The relation between baseline variables and the incidence of hard coronary events (or angina pectoris) was assessed using Cox’s proportional hazards regression analysis. Adjustment was made for the following factors known to be predictive of ischaemic heart disease: age; years of education; level of physical activity; waist circumference; cumulative tobacco consumption (pack years); systolic blood pressure; apolipoprotein A-1 concentration; apolipoprotein B concentration; and treatment for diabetes, dyslipidaemia, and hypertension. The validity of the proportional hazards ratios assumption for the covariates was verified. We tested the proportionality assumption using cumulative sums of martingale based residuals.29 Analyses were conducted first for each country separately and then for the whole cohort, after testing the homogeneity of relations between the two samples. All statistical analyses were carried out using the SAS statistical software package (SAS Institute, Cary, NC). All tests were considered significant at P=0.05.

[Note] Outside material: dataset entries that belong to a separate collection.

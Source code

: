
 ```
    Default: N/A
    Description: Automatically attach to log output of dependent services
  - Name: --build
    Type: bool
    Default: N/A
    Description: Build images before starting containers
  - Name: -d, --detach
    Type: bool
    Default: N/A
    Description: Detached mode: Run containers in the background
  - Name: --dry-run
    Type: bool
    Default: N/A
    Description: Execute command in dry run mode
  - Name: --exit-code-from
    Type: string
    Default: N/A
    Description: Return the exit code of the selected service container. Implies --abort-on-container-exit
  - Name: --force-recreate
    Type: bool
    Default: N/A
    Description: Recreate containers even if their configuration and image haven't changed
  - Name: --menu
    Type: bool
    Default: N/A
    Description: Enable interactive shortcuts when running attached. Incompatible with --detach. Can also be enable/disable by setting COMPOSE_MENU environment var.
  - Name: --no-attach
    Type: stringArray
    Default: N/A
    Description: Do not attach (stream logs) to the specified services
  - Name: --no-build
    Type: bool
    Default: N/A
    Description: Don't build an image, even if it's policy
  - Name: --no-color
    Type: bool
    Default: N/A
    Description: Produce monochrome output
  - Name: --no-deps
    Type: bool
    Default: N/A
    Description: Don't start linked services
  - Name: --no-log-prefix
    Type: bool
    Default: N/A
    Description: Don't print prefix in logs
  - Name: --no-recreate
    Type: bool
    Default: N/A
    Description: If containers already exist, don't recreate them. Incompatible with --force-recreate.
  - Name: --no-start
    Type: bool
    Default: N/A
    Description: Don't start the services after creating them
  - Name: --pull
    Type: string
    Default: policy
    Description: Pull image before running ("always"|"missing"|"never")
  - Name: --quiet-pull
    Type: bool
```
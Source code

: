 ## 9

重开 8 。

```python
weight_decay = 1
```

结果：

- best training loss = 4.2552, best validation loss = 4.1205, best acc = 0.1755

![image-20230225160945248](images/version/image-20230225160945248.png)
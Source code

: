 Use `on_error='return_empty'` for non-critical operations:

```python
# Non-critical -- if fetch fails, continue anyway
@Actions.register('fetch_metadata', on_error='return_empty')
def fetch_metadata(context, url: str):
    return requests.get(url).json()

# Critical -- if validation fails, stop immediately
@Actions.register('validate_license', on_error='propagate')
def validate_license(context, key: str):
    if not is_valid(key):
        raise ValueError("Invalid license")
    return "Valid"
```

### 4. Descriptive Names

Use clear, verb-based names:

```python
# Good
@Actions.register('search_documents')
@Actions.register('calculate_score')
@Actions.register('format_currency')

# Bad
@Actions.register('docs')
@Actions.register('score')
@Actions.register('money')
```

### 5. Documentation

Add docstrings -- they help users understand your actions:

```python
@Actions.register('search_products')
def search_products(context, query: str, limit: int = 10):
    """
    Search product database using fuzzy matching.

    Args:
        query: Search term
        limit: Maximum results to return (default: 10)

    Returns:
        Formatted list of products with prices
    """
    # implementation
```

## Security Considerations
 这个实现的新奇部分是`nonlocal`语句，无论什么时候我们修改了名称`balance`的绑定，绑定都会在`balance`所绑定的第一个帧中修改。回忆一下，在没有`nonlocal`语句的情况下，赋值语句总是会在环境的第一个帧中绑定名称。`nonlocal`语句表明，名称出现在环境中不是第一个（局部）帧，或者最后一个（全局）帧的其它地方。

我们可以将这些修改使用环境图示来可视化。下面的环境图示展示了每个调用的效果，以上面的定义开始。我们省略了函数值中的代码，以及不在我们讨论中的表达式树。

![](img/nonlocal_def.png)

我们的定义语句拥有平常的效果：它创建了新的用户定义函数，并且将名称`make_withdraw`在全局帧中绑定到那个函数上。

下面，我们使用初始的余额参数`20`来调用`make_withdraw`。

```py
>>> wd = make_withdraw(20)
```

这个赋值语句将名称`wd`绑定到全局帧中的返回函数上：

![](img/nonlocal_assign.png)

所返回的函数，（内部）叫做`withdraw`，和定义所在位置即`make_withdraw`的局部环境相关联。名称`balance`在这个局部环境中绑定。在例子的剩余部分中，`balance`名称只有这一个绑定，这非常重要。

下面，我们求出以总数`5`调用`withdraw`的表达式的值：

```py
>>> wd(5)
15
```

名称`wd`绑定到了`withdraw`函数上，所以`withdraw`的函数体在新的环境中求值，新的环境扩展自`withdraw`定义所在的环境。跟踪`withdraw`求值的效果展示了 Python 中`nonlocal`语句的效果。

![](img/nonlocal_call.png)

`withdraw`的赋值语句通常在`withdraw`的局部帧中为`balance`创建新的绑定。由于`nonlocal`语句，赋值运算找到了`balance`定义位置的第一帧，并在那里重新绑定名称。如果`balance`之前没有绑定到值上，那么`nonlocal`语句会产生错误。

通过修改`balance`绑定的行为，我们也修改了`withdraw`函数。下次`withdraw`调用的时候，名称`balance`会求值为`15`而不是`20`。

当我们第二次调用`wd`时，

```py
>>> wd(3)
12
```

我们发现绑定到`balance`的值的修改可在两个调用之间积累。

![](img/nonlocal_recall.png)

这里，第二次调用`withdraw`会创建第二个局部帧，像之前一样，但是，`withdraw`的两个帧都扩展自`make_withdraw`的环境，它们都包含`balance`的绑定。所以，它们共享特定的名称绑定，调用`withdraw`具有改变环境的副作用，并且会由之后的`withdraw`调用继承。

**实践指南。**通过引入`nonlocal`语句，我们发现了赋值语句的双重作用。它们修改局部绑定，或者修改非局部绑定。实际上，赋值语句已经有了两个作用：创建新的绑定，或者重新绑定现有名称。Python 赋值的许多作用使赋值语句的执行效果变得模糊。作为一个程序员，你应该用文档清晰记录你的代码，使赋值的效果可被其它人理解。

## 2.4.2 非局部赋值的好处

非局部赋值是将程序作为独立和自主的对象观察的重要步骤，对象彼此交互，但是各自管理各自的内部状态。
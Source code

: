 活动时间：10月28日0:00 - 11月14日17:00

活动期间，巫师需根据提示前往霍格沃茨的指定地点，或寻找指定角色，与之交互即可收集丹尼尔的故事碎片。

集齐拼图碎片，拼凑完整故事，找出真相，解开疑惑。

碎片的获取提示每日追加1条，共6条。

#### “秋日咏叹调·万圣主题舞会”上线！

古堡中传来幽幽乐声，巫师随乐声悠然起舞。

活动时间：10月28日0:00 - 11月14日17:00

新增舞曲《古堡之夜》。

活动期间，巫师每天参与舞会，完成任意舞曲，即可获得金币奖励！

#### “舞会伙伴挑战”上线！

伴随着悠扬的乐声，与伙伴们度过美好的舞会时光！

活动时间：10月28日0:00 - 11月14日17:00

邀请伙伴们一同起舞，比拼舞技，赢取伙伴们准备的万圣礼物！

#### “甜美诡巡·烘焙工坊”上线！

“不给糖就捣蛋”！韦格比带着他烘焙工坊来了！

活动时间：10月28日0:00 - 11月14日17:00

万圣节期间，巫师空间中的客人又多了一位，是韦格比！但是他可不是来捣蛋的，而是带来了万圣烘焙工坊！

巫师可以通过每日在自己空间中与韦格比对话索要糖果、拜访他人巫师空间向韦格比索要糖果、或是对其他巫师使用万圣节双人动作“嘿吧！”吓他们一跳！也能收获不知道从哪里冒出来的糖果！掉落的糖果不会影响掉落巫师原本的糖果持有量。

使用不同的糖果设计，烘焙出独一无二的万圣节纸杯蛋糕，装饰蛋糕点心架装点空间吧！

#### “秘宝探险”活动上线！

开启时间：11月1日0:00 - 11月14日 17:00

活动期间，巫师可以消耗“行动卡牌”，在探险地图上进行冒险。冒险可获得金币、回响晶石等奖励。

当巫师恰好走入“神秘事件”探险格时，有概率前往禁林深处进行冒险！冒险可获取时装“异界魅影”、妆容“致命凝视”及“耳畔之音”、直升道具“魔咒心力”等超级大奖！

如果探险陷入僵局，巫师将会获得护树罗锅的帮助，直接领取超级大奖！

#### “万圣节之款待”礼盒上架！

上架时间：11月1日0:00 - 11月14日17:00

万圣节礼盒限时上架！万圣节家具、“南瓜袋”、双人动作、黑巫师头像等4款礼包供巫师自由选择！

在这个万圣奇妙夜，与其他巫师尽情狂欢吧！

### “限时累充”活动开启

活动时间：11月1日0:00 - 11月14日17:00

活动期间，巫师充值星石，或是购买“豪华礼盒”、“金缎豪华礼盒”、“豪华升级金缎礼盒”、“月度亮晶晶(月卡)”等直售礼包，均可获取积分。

Between May 1991 and January 1994, a sample of 10600 men aged 50-59 years was examined in one centre in Northern Ireland (Belfast; n=2745) and three centres in France—Lille in the north (n=2633), Strasbourg in the east (n=2612), and Toulouse in the south west (n=2610). Of these 10600 participants, 842 (7.9%) were excluded because of a medically diagnosed history of angina pectoris or myocardial infarction, or because of chest pain at entry according to the Rose questionnaire. A total of 317 (3.0%) men were lost to follow-up after 10 years, 215 (2%) refused to continue participating in the study, and 653 (6.1%) died in the course of follow-up. The proportion of refusals and participants lost to follow-up was similar in Belfast and the French centres (150/2745 (5.5%) and 382/10600 (3.6%), respectively). The number of men included was 9778 in total: 2405 and 7373 in Belfast and in the French centres, respectively.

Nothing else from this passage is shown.